Read a text file in R line by line
You should take care with readLines(...)
and big files. Reading all lines at memory can be risky. Below is a example of how to read file and process just one line at time:
processFile = function(filepath) {
con = file(filepath, "r")
while ( TRUE ) {
line = readLines(con, n = 1)
if ( length(line) == 0 ) {
break
}
print(line)
}
close(con)
}
Understand the risk of reading a line at memory too.
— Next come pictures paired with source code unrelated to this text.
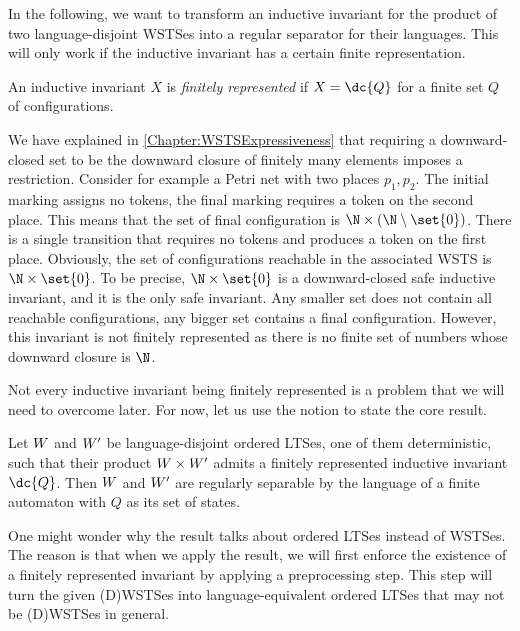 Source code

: \documentclass[../../diss.tex]{subfiles}
\begin{document}
In the following, we want to transform an inductive invariant for the product of two language-disjoint WSTSes into a regular separator for their languages.
This will only work if the inductive invariant has a certain finite representation.

\begin{definition}
    An inductive invariant $X$ is \emph{finitely represented} if $X = \dc{Q}$ for a finite set $Q$ of configurations.
\end{definition}

We have explained in \cref{Chapter:WSTSExpressiveness} that requiring a downward-closed set to be the downward closure of finitely many elements imposes a restriction.
Consider for example a Petri net with two places $p_1, p_2$.
The initial marking assigns no tokens, the final marking requires a token on the second place.
This means that the set of final configuration is $\N \times (\N \setminus \set{0})$.
There is a single transition that requires no tokens and produces a token on the first place.
Obviously, the set of configurations reachable in the associated WSTS is $\N \times \set{0}$.
To be precise, $\N \times \set{0}$ is a downward-closed safe inductive invariant, and it is the only safe invariant.
Any smaller set does not contain all reachable configurations, any bigger set contains a final configuration.
However, this invariant is not finitely represented as there is no finite set of numbers whose downward closure is $\N$.

Not every inductive invariant being finitely represented is a problem that we will need to overcome later.
For now, let us use the notion to state the core result.

\begin{theorem}%
\label{Theorem:WSTSSeparabilityCore}%
    Let $W$ and $W'$ be language-disjoint ordered LTSes, one of them deterministic, such that their product $W \times W'$ admits a finitely represented inductive invariant $\dc{Q}$.
    Then $W$ and $W'$ are regularly separable by the language of a finite automaton with $Q$ as its set of states.
\end{theorem}

One might wonder why the result talks about ordered LTSes instead of WSTSes.
The reason is that when we apply the result, we will first enforce the existence of a finitely represented invariant by applying a preprocessing step.
This step will turn the given (D)WSTSes into language-equivalent ordered LTSes that may not be (D)WSTSes in general.
\end{document}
Big files without line breaks can fill your memory too.
Just use readLines
on your file:
R> res <- readLines(system.file("DESCRIPTION", package="MASS"))
R> length(res)
[1] 27
R> res
[1] "Package: MASS"
[2] "Priority: recommended"
[3] "Version: 7.3-18"
[4] "Date: 2012-05-28"
[5] "Revision: $Rev: 3167 $"
[6] "Depends: R (>= 2.14.0), grDevices, graphics, stats, utils"
[7] "Suggests: lattice, nlme, nnet, survival"
[8] "Authors@R: c(person(\"Brian\", \"Ripley\", role = c(\"aut\", \"cre\", \"cph\"),"
[9] " email = \"[email protected]\"), person(\"Kurt\", \"Hornik\", role"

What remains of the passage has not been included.